To date, GTE has been successful in hitting its five-day promise and delivers the papers early nearly 100% of the time, according to Brancucci.

“We created a brand, the brand was dependability,” Brancucci said during the conference. “We knew how to do this [and] we were professional.

This improved brand helped GTE increase its mortgage market share in the Tampa metropolitan area from 1.14% in 2011 to 1.81% in 2012, an annual improvement of 67 basis points according to Home Mortgage Disclosure Act (HMDA) data. Efforts like this in conjunction with its HARP loans promotions helped GTE become the largest credit union mortgage originator in Florida.

“We want to be known as THE home loan lender in the state of Florida,” Brancucci said at MACUMA.
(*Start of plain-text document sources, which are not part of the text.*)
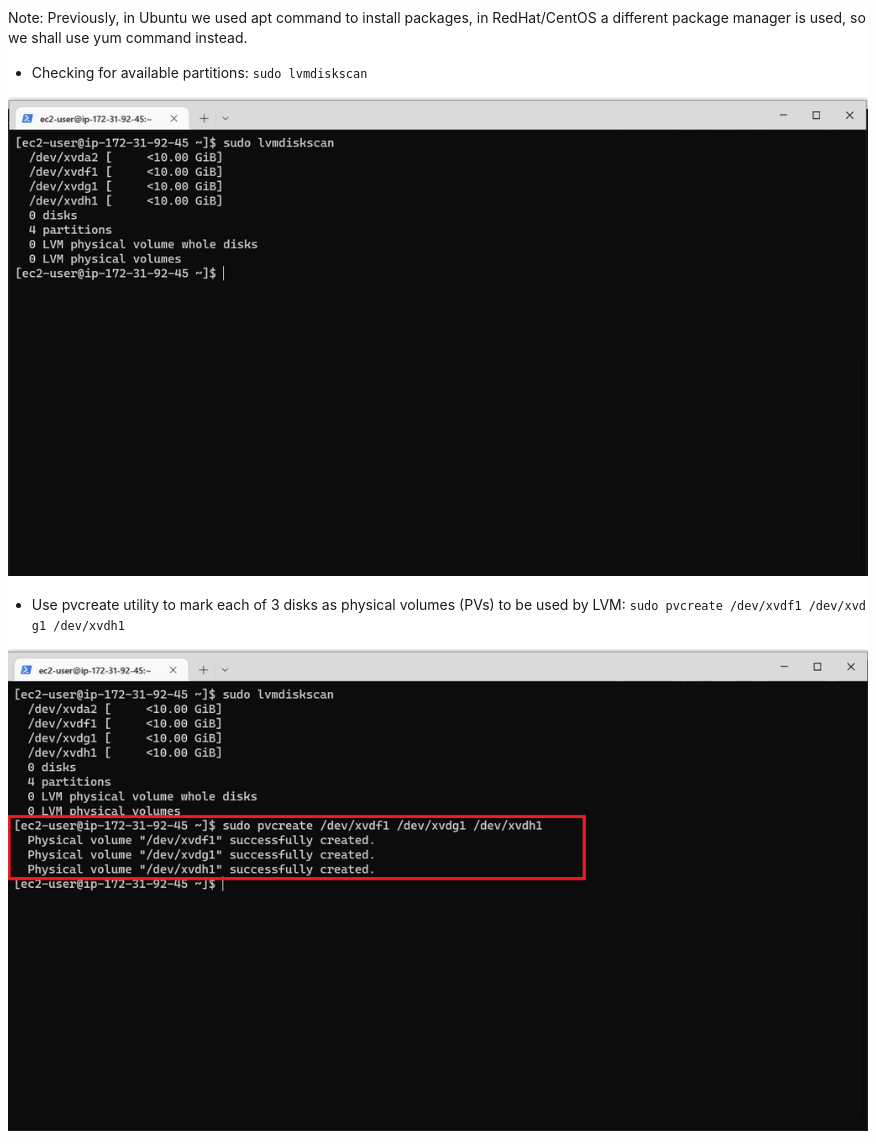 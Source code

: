 Note: Previously, in Ubuntu we used apt command to install packages, in RedHat/CentOS a different package manager is used, so we shall use yum command instead.

* Checking for available partitions: `sudo lvmdiskscan`

![diskscan](./img/8-diskscan.PNG)

* Use pvcreate utility to mark each of 3 disks as physical volumes (PVs) to be used by LVM: `sudo pvcreate /dev/xvdf1 /dev/xvdg1 /dev/xvdh1`

![pvcreate](./img/9-pvcreate.PNG)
In 2011, GTE sold $70 million of mortgages to Fannie Mae and Freddie Mac. That number increased to more than half a billion in 2012. The jump was a direct result of GTE increasing its first mortgage origination nearly six fold from 2011 to 2012, going from $99.5 million to $573 million. The increased non-interest income generated from these mortgage sales helped the earnings of the credit union, too, which increased from 27 basis points in 2011 to 56 basis points in 2012.

The refinancing boom is over, and credit unions are now shifting their focus to purchase mortgages. To remain competitive, the industry must now look for opportunities to elevate service and expectations. Members, realtors, and title companies are more inclined to do, and refer, business with financial institutions they can rely on to have closing papers ready in advance. All it takes is changing the internal expectations at the credit union of when it will deliver the papers.